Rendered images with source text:
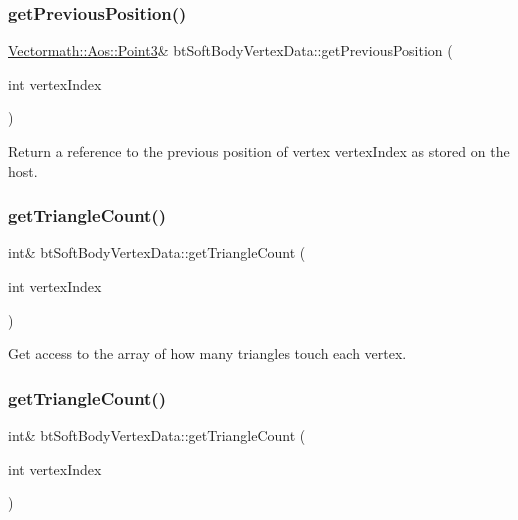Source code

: \subsubsection{\texorpdfstring{get\+Previous\+Position()}{getPreviousPosition()}\hspace{0.1cm}{\footnotesize\ttfamily [2/2]}}
{\footnotesize\ttfamily \hyperlink{classVectormath_1_1Aos_1_1Point3}{Vectormath\+::\+Aos\+::\+Point3}\& bt\+Soft\+Body\+Vertex\+Data\+::get\+Previous\+Position (\begin{DoxyParamCaption}\item[{int}]{vertex\+Index }\end{DoxyParamCaption})\hspace{0.3cm}{\ttfamily [inline]}}

Return a reference to the previous position of vertex vertex\+Index as stored on the host. \mbox{\label{classbtSoftBodyVertexData_a8c4f3283367407c593745929aaf7d639}} 
\subsubsection{\texorpdfstring{get\+Triangle\+Count()}{getTriangleCount()}\hspace{0.1cm}{\footnotesize\ttfamily [1/2]}}
{\footnotesize\ttfamily int\& bt\+Soft\+Body\+Vertex\+Data\+::get\+Triangle\+Count (\begin{DoxyParamCaption}\item[{int}]{vertex\+Index }\end{DoxyParamCaption})\hspace{0.3cm}{\ttfamily [inline]}}

Get access to the array of how many triangles touch each vertex. \mbox{\label{classbtSoftBodyVertexData_a8c4f3283367407c593745929aaf7d639}} 
\subsubsection{\texorpdfstring{get\+Triangle\+Count()}{getTriangleCount()}\hspace{0.1cm}{\footnotesize\ttfamily [2/2]}}
{\footnotesize\ttfamily int\& bt\+Soft\+Body\+Vertex\+Data\+::get\+Triangle\+Count (\begin{DoxyParamCaption}\item[{int}]{vertex\+Index }\end{DoxyParamCaption})\hspace{0.3cm}{\ttfamily [inline]}}

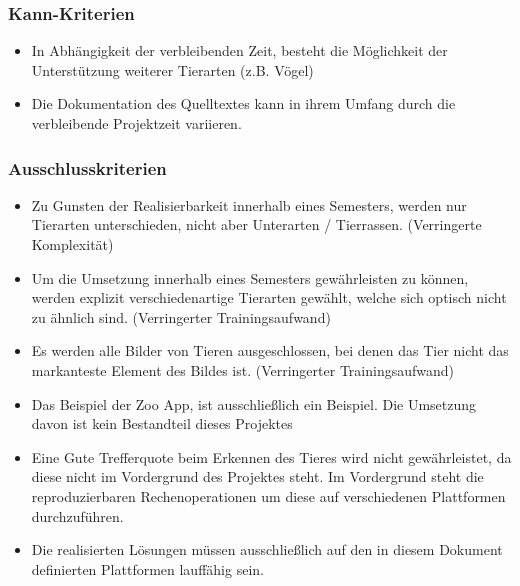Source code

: \vspace{0.8cm}


\subsubsection{Kann-Kriterien}

\vspace{0.5cm}

\begin{itemize}
	\item In Abhängigkeit der verbleibenden Zeit, besteht die Möglichkeit der Unterstützung weiterer Tierarten (z.B. Vögel)
	\item Die Dokumentation des Quelltextes kann in ihrem Umfang durch die verbleibende Projektzeit variieren.
\end{itemize}

\vspace{0.8cm}


\subsubsection{Ausschlusskriterien}

\vspace{0.5cm}

\begin{itemize}
	\item Zu Gunsten der Realisierbarkeit innerhalb eines Semesters, werden nur Tierarten unterschieden, nicht aber Unterarten / Tierrassen. (Verringerte Komplexität)
	\item Um die Umsetzung innerhalb eines Semesters gewährleisten zu können, werden explizit verschiedenartige Tierarten gewählt, welche sich optisch nicht zu ähnlich sind. (Verringerter Trainingsaufwand)
	\item Es werden alle Bilder von Tieren ausgeschlossen, bei denen das Tier nicht das markanteste Element des Bildes ist. (Verringerter Trainingsaufwand)
	\item Das Beispiel der Zoo App, ist ausschließlich ein Beispiel. Die Umsetzung davon ist kein Bestandteil dieses Projektes
	\item Eine Gute Trefferquote beim Erkennen des Tieres wird nicht gewährleistet, da diese nicht im Vordergrund des Projektes steht. Im Vordergrund steht die reproduzierbaren Rechenoperationen um diese auf verschiedenen Plattformen durchzuführen.
	\item Die realisierten Lösungen müssen ausschließlich auf den in diesem Dokument definierten Plattformen lauffähig sein. 
\end{itemize}

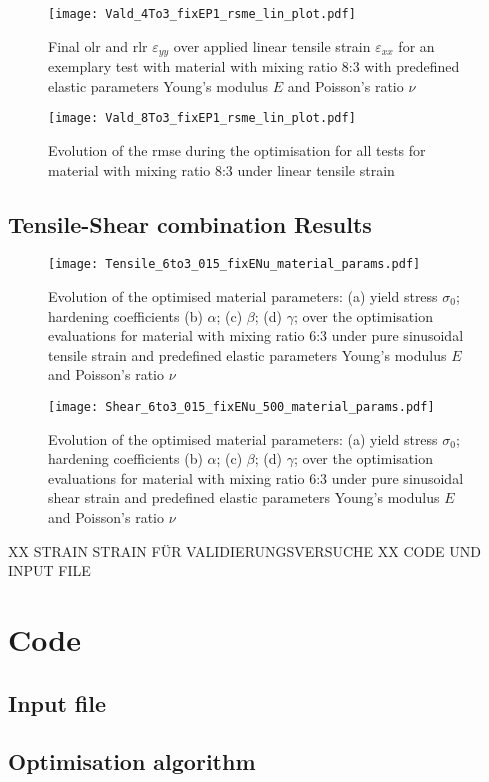 \begin{appendices}
    \begin{figure}[H]
    \centering
    \texttt{[image: Vald\_4To3\_fixEP1\_rsme\_lin\_plot.pdf]}
    \caption{Final \acrlong{olr} and \acrfull{rlr} $\varepsilon_{yy}$ over applied linear tensile strain $\varepsilon_{xx}$ for an exemplary test with material with mixing ratio 8:3 with predefined elastic parameters Young's modulus $E$ and Poisson's ratio $\nu$}
    \label{fig:strain_strain_8to3}
    \end{figure}

    \begin{figure}[H]
    \centering
    \texttt{[image: Vald\_8To3\_fixEP1\_rsme\_lin\_plot.pdf]}
    \caption{Evolution of the \acrfull{rmse} during the optimisation for all tests for material with mixing ratio 8:3 under linear tensile strain}
    \label{fig:verfifRMSE83}
    \end{figure}


    \section{Tensile-Shear combination Results} \label{app:tensileShearResults}
    \begin{figure}[H]
    \centering
    \texttt{[image: Tensile\_6to3\_015\_fixENu\_material\_params.pdf]}
    \caption{Evolution of the optimised material parameters: (a) yield stress $\sigma_0$; hardening coefficients (b) $\alpha$; (c) $\beta$; (d) $\gamma$; over the optimisation evaluations for material with mixing ratio 6:3 under pure sinusoidal tensile strain and predefined elastic parameters Young's modulus $E$ and Poisson's ratio $\nu$}
    \label{fig:tensileMatParams}
    \end{figure}

    \begin{figure}[H]
    \centering
    \texttt{[image: Shear\_6to3\_015\_fixENu\_500\_material\_params.pdf]}
    \caption{Evolution of the optimised material parameters: (a) yield stress $\sigma_0$; hardening coefficients (b) $\alpha$; (c) $\beta$; (d) $\gamma$; over the optimisation evaluations for material with mixing ratio 6:3 under pure sinusoidal shear strain and predefined elastic parameters Young's modulus $E$ and Poisson's ratio $\nu$}
    \label{fig:shearMatParams}
    \end{figure}


    XX STRAIN STRAIN FÜR VALIDIERUNGSVERSUCHE
    XX CODE UND INPUT FILE
    \chapter{Code} \label{app:Code}
    \section{Input file} \label{app:inputFile}
    \section{Optimisation algorithm}\label{app:Script}

\end{appendices}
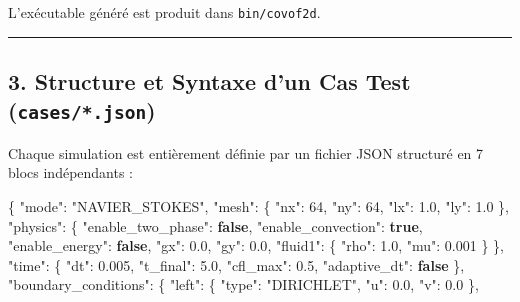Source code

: \documentclass[
  french,
]{article}
\newenvironment{Shaded}{}{}
\newcommand{\DataTypeTok}[1]{\textcolor[rgb]{0.56,0.13,0.00}{#1}}
\newcommand{\DecValTok}[1]{\textcolor[rgb]{0.25,0.63,0.44}{#1}}
\newcommand{\FloatTok}[1]{\textcolor[rgb]{0.25,0.63,0.44}{#1}}
\newcommand{\FunctionTok}[1]{\textcolor[rgb]{0.02,0.16,0.49}{#1}}
\newcommand{\KeywordTok}[1]{\textcolor[rgb]{0.00,0.44,0.13}{\textbf{#1}}}
\newcommand{\StringTok}[1]{\textcolor[rgb]{0.25,0.44,0.63}{#1}}
\begin{document}
L'exécutable généré est produit dans \texttt{bin/covof2d}.

\begin{center}\rule{0.5\linewidth}{0.5pt}\end{center}

\subsection{\texorpdfstring{3. Structure et Syntaxe d'un Cas Test
(\texttt{cases/*.json})}{3. Structure et Syntaxe d'un Cas Test (cases/*.json)}}\label{structure-et-syntaxe-dun-cas-test-cases.json}

Chaque simulation est entièrement définie par un fichier JSON structuré
en 7 blocs indépendants :

\begin{Shaded}
\begin{Highlighting}[]
\FunctionTok{\{}
  \DataTypeTok{"mode"}\FunctionTok{:} \StringTok{"NAVIER\_STOKES"}\FunctionTok{,}
  \DataTypeTok{"mesh"}\FunctionTok{:} \FunctionTok{\{}
    \DataTypeTok{"nx"}\FunctionTok{:} \DecValTok{64}\FunctionTok{,}
    \DataTypeTok{"ny"}\FunctionTok{:} \DecValTok{64}\FunctionTok{,}
    \DataTypeTok{"lx"}\FunctionTok{:} \FloatTok{1.0}\FunctionTok{,}
    \DataTypeTok{"ly"}\FunctionTok{:} \FloatTok{1.0}
  \FunctionTok{\},}
  \DataTypeTok{"physics"}\FunctionTok{:} \FunctionTok{\{}
    \DataTypeTok{"enable\_two\_phase"}\FunctionTok{:} \KeywordTok{false}\FunctionTok{,}
    \DataTypeTok{"enable\_convection"}\FunctionTok{:} \KeywordTok{true}\FunctionTok{,}
    \DataTypeTok{"enable\_energy"}\FunctionTok{:} \KeywordTok{false}\FunctionTok{,}
    \DataTypeTok{"gx"}\FunctionTok{:} \FloatTok{0.0}\FunctionTok{,}
    \DataTypeTok{"gy"}\FunctionTok{:} \FloatTok{0.0}\FunctionTok{,}
    \DataTypeTok{"fluid1"}\FunctionTok{:} \FunctionTok{\{} \DataTypeTok{"rho"}\FunctionTok{:} \FloatTok{1.0}\FunctionTok{,} \DataTypeTok{"mu"}\FunctionTok{:} \FloatTok{0.001} \FunctionTok{\}}
  \FunctionTok{\},}
  \DataTypeTok{"time"}\FunctionTok{:} \FunctionTok{\{}
    \DataTypeTok{"dt"}\FunctionTok{:} \FloatTok{0.005}\FunctionTok{,}
    \DataTypeTok{"t\_final"}\FunctionTok{:} \FloatTok{5.0}\FunctionTok{,}
    \DataTypeTok{"cfl\_max"}\FunctionTok{:} \FloatTok{0.5}\FunctionTok{,}
    \DataTypeTok{"adaptive\_dt"}\FunctionTok{:} \KeywordTok{false}
  \FunctionTok{\},}
  \DataTypeTok{"boundary\_conditions"}\FunctionTok{:} \FunctionTok{\{}
    \DataTypeTok{"left"}\FunctionTok{:}   \FunctionTok{\{} \DataTypeTok{"type"}\FunctionTok{:} \StringTok{"DIRICHLET"}\FunctionTok{,} \DataTypeTok{"u"}\FunctionTok{:} \FloatTok{0.0}\FunctionTok{,} \DataTypeTok{"v"}\FunctionTok{:} \FloatTok{0.0} \FunctionTok{\},}

\end{Highlighting}
\end{Shaded}
\end{document}
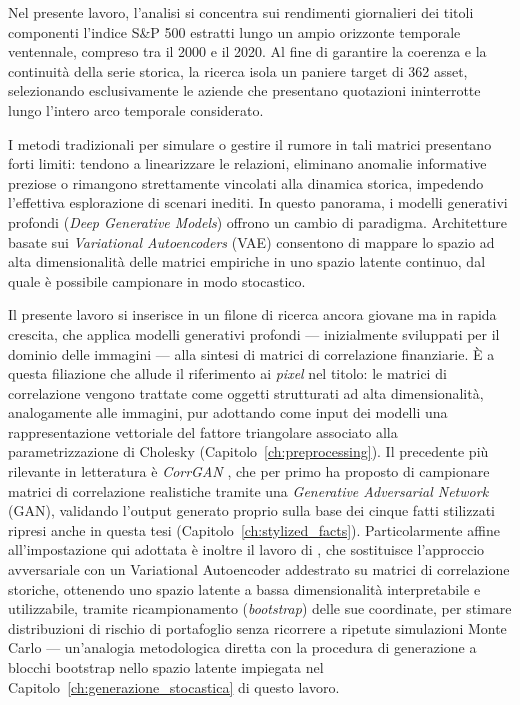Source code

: Nel presente lavoro, l'analisi si concentra sui rendimenti giornalieri dei titoli componenti l'indice S\&P 500 estratti lungo un ampio orizzonte temporale ventennale, compreso tra il 2000 e il 2020. Al fine di garantire la coerenza e la continuità della serie storica, la ricerca isola un paniere target di 362 asset, selezionando esclusivamente le aziende che presentano quotazioni ininterrotte lungo l'intero arco temporale considerato.

I metodi tradizionali per simulare o gestire il rumore in tali matrici presentano forti limiti: tendono a linearizzare le relazioni, eliminano anomalie informative preziose o rimangono strettamente vincolati alla dinamica storica, impedendo l'effettiva esplorazione di scenari inediti. In questo panorama, i modelli generativi profondi (\emph{Deep Generative Models}) offrono un cambio di paradigma. Architetture basate sui \emph{Variational Autoencoders} (VAE) \citep{kingma2013vae} consentono di mappare lo spazio ad alta dimensionalità delle matrici empiriche in uno spazio latente continuo, dal quale è possibile campionare in modo stocastico.

Il presente lavoro si inserisce in un filone di ricerca ancora giovane ma in rapida crescita, che applica modelli generativi profondi --- inizialmente sviluppati per il dominio delle immagini --- alla sintesi di matrici di correlazione finanziarie. È a questa filiazione che allude il riferimento ai \emph{pixel} nel titolo: le matrici di correlazione vengono trattate come oggetti strutturati ad alta dimensionalità, analogamente alle immagini, pur adottando come input dei modelli una rappresentazione vettoriale del fattore triangolare associato alla parametrizzazione di Cholesky (Capitolo~\ref{ch:preprocessing}). Il precedente più rilevante in letteratura è \emph{CorrGAN} \citep{marti2019corrgan}, che per primo ha proposto di campionare matrici di correlazione realistiche tramite una \emph{Generative Adversarial Network} (GAN), validando l'output generato proprio sulla base dei cinque fatti stilizzati ripresi anche in questa tesi (Capitolo~\ref{ch:stylized_facts}). Particolarmente affine all'impostazione qui adottata è inoltre il lavoro di \citet{caprioli2024ptfvae}, che sostituisce l'approccio avversariale con un Variational Autoencoder addestrato su matrici di correlazione storiche, ottenendo uno spazio latente a bassa dimensionalità interpretabile e utilizzabile, tramite ricampionamento (\emph{bootstrap}) delle sue coordinate, per stimare distribuzioni di rischio di portafoglio senza ricorrere a ripetute simulazioni Monte Carlo --- un'analogia metodologica diretta con la procedura di generazione a blocchi bootstrap nello spazio latente impiegata nel Capitolo~\ref{ch:generazione_stocastica} di questo lavoro.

» Task to complete
Find how many lines contain "Vald" in the data. Write that number and nothing else.

» Solution to this task
2